[Source texts of formatted documents]
::::::::

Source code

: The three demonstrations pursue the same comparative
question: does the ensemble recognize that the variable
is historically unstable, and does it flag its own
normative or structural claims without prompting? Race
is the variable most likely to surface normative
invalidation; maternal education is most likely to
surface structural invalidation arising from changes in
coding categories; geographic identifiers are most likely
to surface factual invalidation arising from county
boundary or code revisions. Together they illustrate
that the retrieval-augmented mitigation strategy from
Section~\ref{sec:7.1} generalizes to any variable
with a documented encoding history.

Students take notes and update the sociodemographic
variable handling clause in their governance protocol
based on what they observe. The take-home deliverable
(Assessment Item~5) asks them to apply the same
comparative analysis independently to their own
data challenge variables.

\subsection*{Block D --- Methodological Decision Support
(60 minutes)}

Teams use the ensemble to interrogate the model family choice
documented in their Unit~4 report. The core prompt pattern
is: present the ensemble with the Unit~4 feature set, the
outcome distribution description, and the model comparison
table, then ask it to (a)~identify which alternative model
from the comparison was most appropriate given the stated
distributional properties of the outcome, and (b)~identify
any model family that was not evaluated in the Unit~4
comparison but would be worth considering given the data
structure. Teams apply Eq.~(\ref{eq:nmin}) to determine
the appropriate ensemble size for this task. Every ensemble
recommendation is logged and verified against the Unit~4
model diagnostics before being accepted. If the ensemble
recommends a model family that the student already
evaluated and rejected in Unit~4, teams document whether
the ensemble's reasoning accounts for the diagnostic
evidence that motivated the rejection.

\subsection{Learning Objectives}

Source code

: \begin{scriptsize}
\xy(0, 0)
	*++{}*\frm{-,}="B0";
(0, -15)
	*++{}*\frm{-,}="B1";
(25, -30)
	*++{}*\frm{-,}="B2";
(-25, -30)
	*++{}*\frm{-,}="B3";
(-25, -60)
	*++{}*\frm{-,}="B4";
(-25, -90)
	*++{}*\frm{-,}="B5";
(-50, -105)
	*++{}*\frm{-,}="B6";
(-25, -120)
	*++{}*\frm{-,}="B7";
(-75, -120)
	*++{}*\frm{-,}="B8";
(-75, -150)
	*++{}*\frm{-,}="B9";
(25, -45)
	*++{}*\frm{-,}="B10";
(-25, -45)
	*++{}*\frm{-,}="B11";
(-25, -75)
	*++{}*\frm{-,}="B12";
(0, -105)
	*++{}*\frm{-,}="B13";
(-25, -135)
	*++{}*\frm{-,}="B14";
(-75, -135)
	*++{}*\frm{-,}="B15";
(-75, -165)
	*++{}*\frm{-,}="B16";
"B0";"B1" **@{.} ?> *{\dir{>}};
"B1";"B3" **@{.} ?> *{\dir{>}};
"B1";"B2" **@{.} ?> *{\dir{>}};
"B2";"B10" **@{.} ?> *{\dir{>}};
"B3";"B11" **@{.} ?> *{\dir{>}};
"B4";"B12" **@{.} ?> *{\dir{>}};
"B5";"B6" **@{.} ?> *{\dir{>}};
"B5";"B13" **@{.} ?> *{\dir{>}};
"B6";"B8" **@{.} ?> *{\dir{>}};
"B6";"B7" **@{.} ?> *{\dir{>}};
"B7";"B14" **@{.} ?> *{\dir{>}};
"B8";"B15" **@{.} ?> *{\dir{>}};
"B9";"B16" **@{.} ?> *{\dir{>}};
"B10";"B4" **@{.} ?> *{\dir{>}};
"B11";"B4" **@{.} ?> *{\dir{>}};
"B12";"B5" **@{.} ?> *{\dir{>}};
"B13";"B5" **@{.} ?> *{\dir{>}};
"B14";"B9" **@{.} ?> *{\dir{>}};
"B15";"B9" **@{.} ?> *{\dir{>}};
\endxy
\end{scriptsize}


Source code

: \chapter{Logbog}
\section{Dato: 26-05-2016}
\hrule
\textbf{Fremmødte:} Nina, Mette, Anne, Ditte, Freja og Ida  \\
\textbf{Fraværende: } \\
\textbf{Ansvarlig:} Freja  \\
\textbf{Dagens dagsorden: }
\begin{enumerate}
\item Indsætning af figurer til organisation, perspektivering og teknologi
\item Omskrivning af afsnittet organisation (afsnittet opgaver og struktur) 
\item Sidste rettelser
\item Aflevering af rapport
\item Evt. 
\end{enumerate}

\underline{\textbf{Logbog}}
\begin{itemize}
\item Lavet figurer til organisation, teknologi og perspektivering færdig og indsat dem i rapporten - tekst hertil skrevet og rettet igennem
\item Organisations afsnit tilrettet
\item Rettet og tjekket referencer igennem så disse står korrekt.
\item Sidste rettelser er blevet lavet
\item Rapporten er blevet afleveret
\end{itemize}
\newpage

::::::::

- _What is needed_
Only a number is needed here: the count of lines above that hold the string "identify".

- _Answer area_
2